▶ Exercise requirements:
Transcribe the listing exactly, leaving out every picture.

※

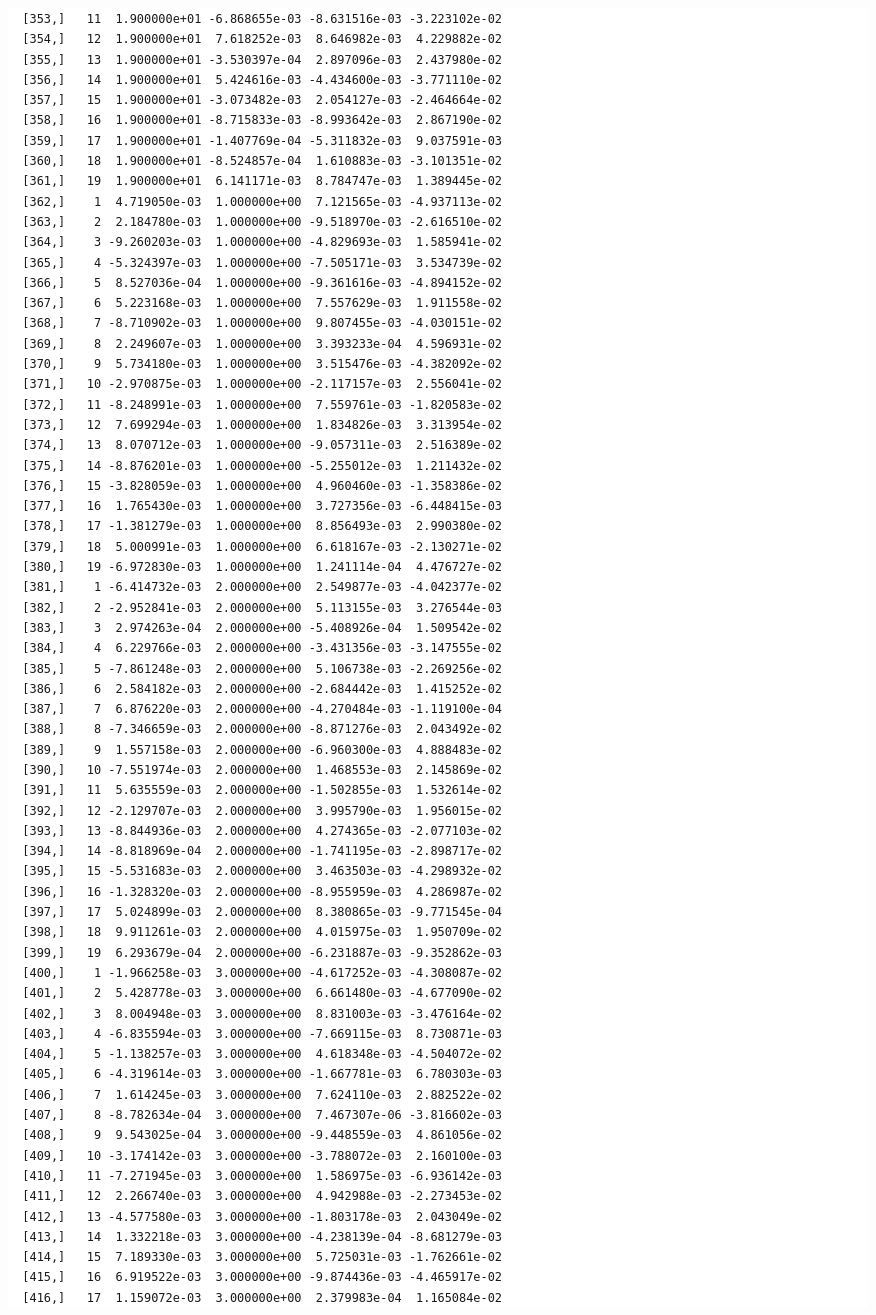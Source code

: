       [353,]   11  1.900000e+01 -6.868655e-03 -8.631516e-03 -3.223102e-02
      [354,]   12  1.900000e+01  7.618252e-03  8.646982e-03  4.229882e-02
      [355,]   13  1.900000e+01 -3.530397e-04  2.897096e-03  2.437980e-02
      [356,]   14  1.900000e+01  5.424616e-03 -4.434600e-03 -3.771110e-02
      [357,]   15  1.900000e+01 -3.073482e-03  2.054127e-03 -2.464664e-02
      [358,]   16  1.900000e+01 -8.715833e-03 -8.993642e-03  2.867190e-02
      [359,]   17  1.900000e+01 -1.407769e-04 -5.311832e-03  9.037591e-03
      [360,]   18  1.900000e+01 -8.524857e-04  1.610883e-03 -3.101351e-02
      [361,]   19  1.900000e+01  6.141171e-03  8.784747e-03  1.389445e-02
      [362,]    1  4.719050e-03  1.000000e+00  7.121565e-03 -4.937113e-02
      [363,]    2  2.184780e-03  1.000000e+00 -9.518970e-03 -2.616510e-02
      [364,]    3 -9.260203e-03  1.000000e+00 -4.829693e-03  1.585941e-02
      [365,]    4 -5.324397e-03  1.000000e+00 -7.505171e-03  3.534739e-02
      [366,]    5  8.527036e-04  1.000000e+00 -9.361616e-03 -4.894152e-02
      [367,]    6  5.223168e-03  1.000000e+00  7.557629e-03  1.911558e-02
      [368,]    7 -8.710902e-03  1.000000e+00  9.807455e-03 -4.030151e-02
      [369,]    8  2.249607e-03  1.000000e+00  3.393233e-04  4.596931e-02
      [370,]    9  5.734180e-03  1.000000e+00  3.515476e-03 -4.382092e-02
      [371,]   10 -2.970875e-03  1.000000e+00 -2.117157e-03  2.556041e-02
      [372,]   11 -8.248991e-03  1.000000e+00  7.559761e-03 -1.820583e-02
      [373,]   12  7.699294e-03  1.000000e+00  1.834826e-03  3.313954e-02
      [374,]   13  8.070712e-03  1.000000e+00 -9.057311e-03  2.516389e-02
      [375,]   14 -8.876201e-03  1.000000e+00 -5.255012e-03  1.211432e-02
      [376,]   15 -3.828059e-03  1.000000e+00  4.960460e-03 -1.358386e-02
      [377,]   16  1.765430e-03  1.000000e+00  3.727356e-03 -6.448415e-03
      [378,]   17 -1.381279e-03  1.000000e+00  8.856493e-03  2.990380e-02
      [379,]   18  5.000991e-03  1.000000e+00  6.618167e-03 -2.130271e-02
      [380,]   19 -6.972830e-03  1.000000e+00  1.241114e-04  4.476727e-02
      [381,]    1 -6.414732e-03  2.000000e+00  2.549877e-03 -4.042377e-02
      [382,]    2 -2.952841e-03  2.000000e+00  5.113155e-03  3.276544e-03
      [383,]    3  2.974263e-04  2.000000e+00 -5.408926e-04  1.509542e-02
      [384,]    4  6.229766e-03  2.000000e+00 -3.431356e-03 -3.147555e-02
      [385,]    5 -7.861248e-03  2.000000e+00  5.106738e-03 -2.269256e-02
      [386,]    6  2.584182e-03  2.000000e+00 -2.684442e-03  1.415252e-02
      [387,]    7  6.876220e-03  2.000000e+00 -4.270484e-03 -1.119100e-04
      [388,]    8 -7.346659e-03  2.000000e+00 -8.871276e-03  2.043492e-02
      [389,]    9  1.557158e-03  2.000000e+00 -6.960300e-03  4.888483e-02
      [390,]   10 -7.551974e-03  2.000000e+00  1.468553e-03  2.145869e-02
      [391,]   11  5.635559e-03  2.000000e+00 -1.502855e-03  1.532614e-02
      [392,]   12 -2.129707e-03  2.000000e+00  3.995790e-03  1.956015e-02
      [393,]   13 -8.844936e-03  2.000000e+00  4.274365e-03 -2.077103e-02
      [394,]   14 -8.818969e-04  2.000000e+00 -1.741195e-03 -2.898717e-02
      [395,]   15 -5.531683e-03  2.000000e+00  3.463503e-03 -4.298932e-02
      [396,]   16 -1.328320e-03  2.000000e+00 -8.955959e-03  4.286987e-02
      [397,]   17  5.024899e-03  2.000000e+00  8.380865e-03 -9.771545e-04
      [398,]   18  9.911261e-03  2.000000e+00  4.015975e-03  1.950709e-02
      [399,]   19  6.293679e-04  2.000000e+00 -6.231887e-03 -9.352862e-03
      [400,]    1 -1.966258e-03  3.000000e+00 -4.617252e-03 -4.308087e-02
      [401,]    2  5.428778e-03  3.000000e+00  6.661480e-03 -4.677090e-02
      [402,]    3  8.004948e-03  3.000000e+00  8.831003e-03 -3.476164e-02
      [403,]    4 -6.835594e-03  3.000000e+00 -7.669115e-03  8.730871e-03
      [404,]    5 -1.138257e-03  3.000000e+00  4.618348e-03 -4.504072e-02
      [405,]    6 -4.319614e-03  3.000000e+00 -1.667781e-03  6.780303e-03
      [406,]    7  1.614245e-03  3.000000e+00  7.624110e-03  2.882522e-02
      [407,]    8 -8.782634e-04  3.000000e+00  7.467307e-06 -3.816602e-03
      [408,]    9  9.543025e-04  3.000000e+00 -9.448559e-03  4.861056e-02
      [409,]   10 -3.174142e-03  3.000000e+00 -3.788072e-03  2.160100e-03
      [410,]   11 -7.271945e-03  3.000000e+00  1.586975e-03 -6.936142e-03
      [411,]   12  2.266740e-03  3.000000e+00  4.942988e-03 -2.273453e-02
      [412,]   13 -4.577580e-03  3.000000e+00 -1.803178e-03  2.043049e-02
      [413,]   14  1.332218e-03  3.000000e+00 -4.238139e-04 -8.681279e-03
      [414,]   15  7.189330e-03  3.000000e+00  5.725031e-03 -1.762661e-02
      [415,]   16  6.919522e-03  3.000000e+00 -9.874436e-03 -4.465917e-02
      [416,]   17  1.159072e-03  3.000000e+00  2.379983e-04  1.165084e-02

※

▶ Written answer:
Source code

:       [353,]   11  1.900000e+01 -6.868655e-03 -8.631516e-03 -3.223102e-02
      [354,]   12  1.900000e+01  7.618252e-03  8.646982e-03  4.229882e-02
      [355,]   13  1.900000e+01 -3.530397e-04  2.897096e-03  2.437980e-02
      [356,]   14  1.900000e+01  5.424616e-03 -4.434600e-03 -3.771110e-02
      [357,]   15  1.900000e+01 -3.073482e-03  2.054127e-03 -2.464664e-02
      [358,]   16  1.900000e+01 -8.715833e-03 -8.993642e-03  2.867190e-02
      [359,]   17  1.900000e+01 -1.407769e-04 -5.311832e-03  9.037591e-03
      [360,]   18  1.900000e+01 -8.524857e-04  1.610883e-03 -3.101351e-02
      [361,]   19  1.900000e+01  6.141171e-03  8.784747e-03  1.389445e-02
      [362,]    1  4.719050e-03  1.000000e+00  7.121565e-03 -4.937113e-02
      [363,]    2  2.184780e-03  1.000000e+00 -9.518970e-03 -2.616510e-02
      [364,]    3 -9.260203e-03  1.000000e+00 -4.829693e-03  1.585941e-02
      [365,]    4 -5.324397e-03  1.000000e+00 -7.505171e-03  3.534739e-02
      [366,]    5  8.527036e-04  1.000000e+00 -9.361616e-03 -4.894152e-02
      [367,]    6  5.223168e-03  1.000000e+00  7.557629e-03  1.911558e-02
      [368,]    7 -8.710902e-03  1.000000e+00  9.807455e-03 -4.030151e-02
      [369,]    8  2.249607e-03  1.000000e+00  3.393233e-04  4.596931e-02
      [370,]    9  5.734180e-03  1.000000e+00  3.515476e-03 -4.382092e-02
      [371,]   10 -2.970875e-03  1.000000e+00 -2.117157e-03  2.556041e-02
      [372,]   11 -8.248991e-03  1.000000e+00  7.559761e-03 -1.820583e-02
      [373,]   12  7.699294e-03  1.000000e+00  1.834826e-03  3.313954e-02
      [374,]   13  8.070712e-03  1.000000e+00 -9.057311e-03  2.516389e-02
      [375,]   14 -8.876201e-03  1.000000e+00 -5.255012e-03  1.211432e-02
      [376,]   15 -3.828059e-03  1.000000e+00  4.960460e-03 -1.358386e-02
      [377,]   16  1.765430e-03  1.000000e+00  3.727356e-03 -6.448415e-03
      [378,]   17 -1.381279e-03  1.000000e+00  8.856493e-03  2.990380e-02
      [379,]   18  5.000991e-03  1.000000e+00  6.618167e-03 -2.130271e-02
      [380,]   19 -6.972830e-03  1.000000e+00  1.241114e-04  4.476727e-02
      [381,]    1 -6.414732e-03  2.000000e+00  2.549877e-03 -4.042377e-02
      [382,]    2 -2.952841e-03  2.000000e+00  5.113155e-03  3.276544e-03
      [383,]    3  2.974263e-04  2.000000e+00 -5.408926e-04  1.509542e-02
      [384,]    4  6.229766e-03  2.000000e+00 -3.431356e-03 -3.147555e-02
      [385,]    5 -7.861248e-03  2.000000e+00  5.106738e-03 -2.269256e-02
      [386,]    6  2.584182e-03  2.000000e+00 -2.684442e-03  1.415252e-02
      [387,]    7  6.876220e-03  2.000000e+00 -4.270484e-03 -1.119100e-04
      [388,]    8 -7.346659e-03  2.000000e+00 -8.871276e-03  2.043492e-02
      [389,]    9  1.557158e-03  2.000000e+00 -6.960300e-03  4.888483e-02
      [390,]   10 -7.551974e-03  2.000000e+00  1.468553e-03  2.145869e-02
      [391,]   11  5.635559e-03  2.000000e+00 -1.502855e-03  1.532614e-02
      [392,]   12 -2.129707e-03  2.000000e+00  3.995790e-03  1.956015e-02
      [393,]   13 -8.844936e-03  2.000000e+00  4.274365e-03 -2.077103e-02
      [394,]   14 -8.818969e-04  2.000000e+00 -1.741195e-03 -2.898717e-02
      [395,]   15 -5.531683e-03  2.000000e+00  3.463503e-03 -4.298932e-02
      [396,]   16 -1.328320e-03  2.000000e+00 -8.955959e-03  4.286987e-02
      [397,]   17  5.024899e-03  2.000000e+00  8.380865e-03 -9.771545e-04
      [398,]   18  9.911261e-03  2.000000e+00  4.015975e-03  1.950709e-02
      [399,]   19  6.293679e-04  2.000000e+00 -6.231887e-03 -9.352862e-03
      [400,]    1 -1.966258e-03  3.000000e+00 -4.617252e-03 -4.308087e-02
      [401,]    2  5.428778e-03  3.000000e+00  6.661480e-03 -4.677090e-02
      [402,]    3  8.004948e-03  3.000000e+00  8.831003e-03 -3.476164e-02
      [403,]    4 -6.835594e-03  3.000000e+00 -7.669115e-03  8.730871e-03
      [404,]    5 -1.138257e-03  3.000000e+00  4.618348e-03 -4.504072e-02
      [405,]    6 -4.319614e-03  3.000000e+00 -1.667781e-03  6.780303e-03
      [406,]    7  1.614245e-03  3.000000e+00  7.624110e-03  2.882522e-02
      [407,]    8 -8.782634e-04  3.000000e+00  7.467307e-06 -3.816602e-03
      [408,]    9  9.543025e-04  3.000000e+00 -9.448559e-03  4.861056e-02
      [409,]   10 -3.174142e-03  3.000000e+00 -3.788072e-03  2.160100e-03
      [410,]   11 -7.271945e-03  3.000000e+00  1.586975e-03 -6.936142e-03
      [411,]   12  2.266740e-03  3.000000e+00  4.942988e-03 -2.273453e-02
      [412,]   13 -4.577580e-03  3.000000e+00 -1.803178e-03  2.043049e-02
      [413,]   14  1.332218e-03  3.000000e+00 -4.238139e-04 -8.681279e-03
      [414,]   15  7.189330e-03  3.000000e+00  5.725031e-03 -1.762661e-02
      [415,]   16  6.919522e-03  3.000000e+00 -9.874436e-03 -4.465917e-02
      [416,]   17  1.159072e-03  3.000000e+00  2.379983e-04  1.165084e-02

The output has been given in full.